I guess where I struggle with the whole roster construction issue is that we went to a final four a year earlier with a similar roster: NBA caliber PG, spotty 2G, the same three guys at C, the same guy at the SF and quality (though obviously very different) PF in Southerland. I think you could even argue that very few would take southerland over grant at the 4. I suppose Triche was a more versatile and better 2, but I don't know that I'd point that out as the difference, particularly since the MCW/Triche combo was just miserable shooting the ball.
So, while I see where everyone is coming from on the roster construction angle, I'd suggest it's a combination of three factors (IMHO):
1) Tempo
Already covered this to a degree but I just want to make it clear that we didn't have to play like Loyola Marymount but not strongly encouraging Ennis and MCW to push the ball in unsettled situations (which I'd have to assume was a conscious decision, though I have no inside info on that) seems really strange to me. Especially with as dangerous as MCW was in an unsettled situation and how pedestrian he was (until the tourney) in the halfcourt.
2) Post touches/development
These probably should be separate points but I'll combine them b/c I'm lazy. It's a chicken-egg scenario but we haven't consistently gotten the ball to the post since 10-11 and we also have had essentially zero threat to score or create from there in that span. That's bad. We need to have more inside-out to this offense AND we need the staff and the bigs to step to the plate to actually offer some sort of incentive to pass the ball there. To be fair to the staff, Melo probably had that ability and was headed that way before *ahem* departing, and Grant had the potential to be such an unusual and dangerous player next year with the physical tools to dominate down low, out-quick guys going to the basket from the win/high post, and potential to keep teams pretty honest with an improved jumper. Regardless, the fact that DC has been such a colossal disaster (yes I realize he's had injuries), Rak still doesn't have a post move anyone could call remotely close to a go-to basic move, and none of the wing guys (Fair, KJ ...) has developed any sort of back-to-the-basket game has hurt this program's offense the past few years.
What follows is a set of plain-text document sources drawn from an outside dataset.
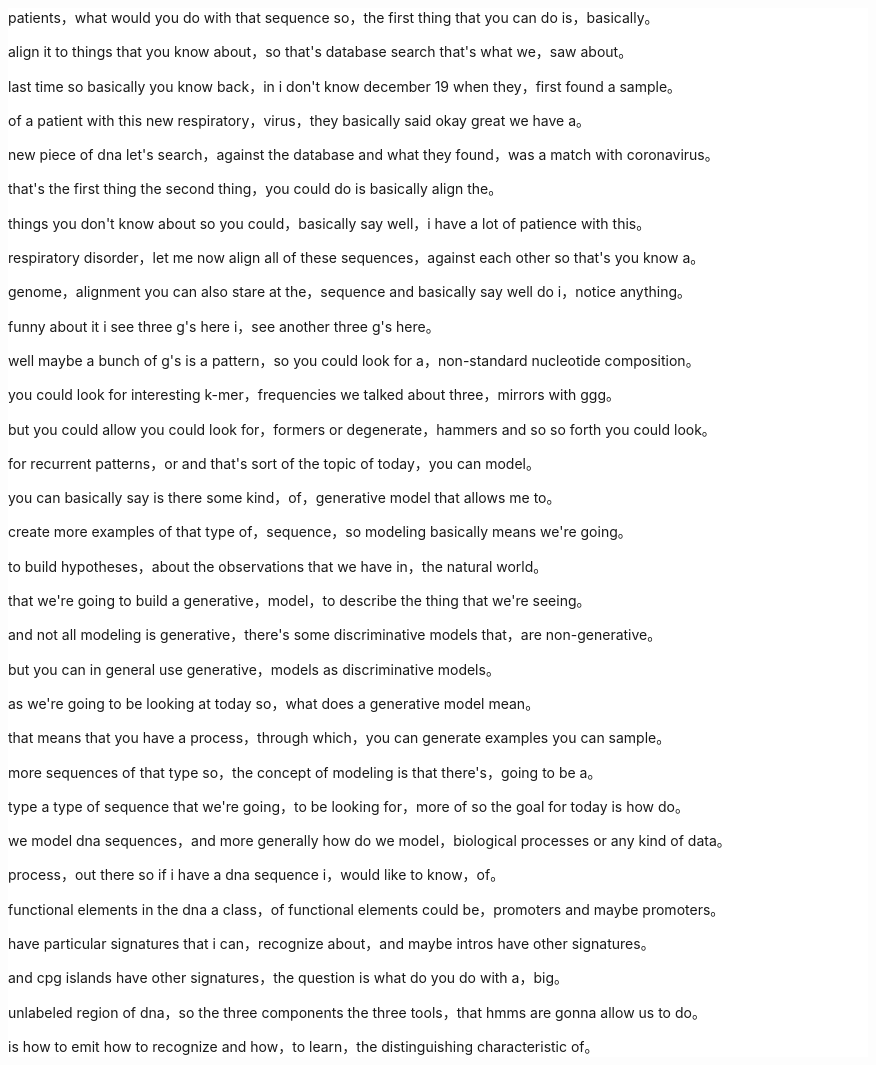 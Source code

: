 patients，what would you do with that sequence so，the first thing that you can do is，basically。

align it to things that you know about，so that's database search that's what we，saw about。

last time so basically you know back，in i don't know december 19 when they，first found a sample。

of a patient with this new respiratory，virus，they basically said okay great we have a。

new piece of dna let's search，against the database and what they found，was a match with coronavirus。

that's the first thing the second thing，you could do is basically align the。

things you don't know about so you could，basically say well，i have a lot of patience with this。

respiratory disorder，let me now align all of these sequences，against each other so that's you know a。

genome，alignment you can also stare at the，sequence and basically say well do i，notice anything。

funny about it i see three g's here i，see another three g's here。

well maybe a bunch of g's is a pattern，so you could look for a，non-standard nucleotide composition。

you could look for interesting k-mer，frequencies we talked about three，mirrors with ggg。

but you could allow you could look for，formers or degenerate，hammers and so so forth you could look。

for recurrent patterns，or and that's sort of the topic of today，you can model。

you can basically say is there some kind，of，generative model that allows me to。

create more examples of that type of，sequence，so modeling basically means we're going。

to build hypotheses，about the observations that we have in，the natural world。

that we're going to build a generative，model，to describe the thing that we're seeing。

and not all modeling is generative，there's some discriminative models that，are non-generative。

but you can in general use generative，models as discriminative models。

as we're going to be looking at today so，what does a generative model mean。

that means that you have a process，through which，you can generate examples you can sample。

more sequences of that type so，the concept of modeling is that there's，going to be a。

type a type of sequence that we're going，to be looking for，more of so the goal for today is how do。

we model dna sequences，and more generally how do we model，biological processes or any kind of data。

process，out there so if i have a dna sequence i，would like to know，of。

functional elements in the dna a class，of functional elements could be，promoters and maybe promoters。

have particular signatures that i can，recognize about，and maybe intros have other signatures。

and cpg islands have other signatures，the question is what do you do with a，big。

unlabeled region of dna，so the three components the three tools，that hmms are gonna allow us to do。

is how to emit how to recognize and how，to learn，the distinguishing characteristic of。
3. Guys jumping to the NBA/moving on
This obviously is part of life in college sports and college hoops in particular. But, though there is no one to blame, per se, the attrition has really hurt this team. It's one thing when you lose a super freak like Wes Johnson, MCW or Waiters with eligibility left or a really polished kid who had a phenomenal year decides to cash in (Ennis), but losing kids who still have so much room to improve (Melo, Grant) in addition to quality seniors like Scoop, Fair, RJ, Triche (to some extent), Southerland, is a really tough balancing act for coaches. It puts programs in a spot where something as stupid as a random NCAA clearinghouse issue for a month or so potentially has a major impact on your season. If Roberson is playing with the team in Canada and then available for big minutes vs. cupcakes early, he would have been a valuable contributor late. It hurts that he wasn't b/c it was pretty clear that the lack of depth was a difficult issue for this team.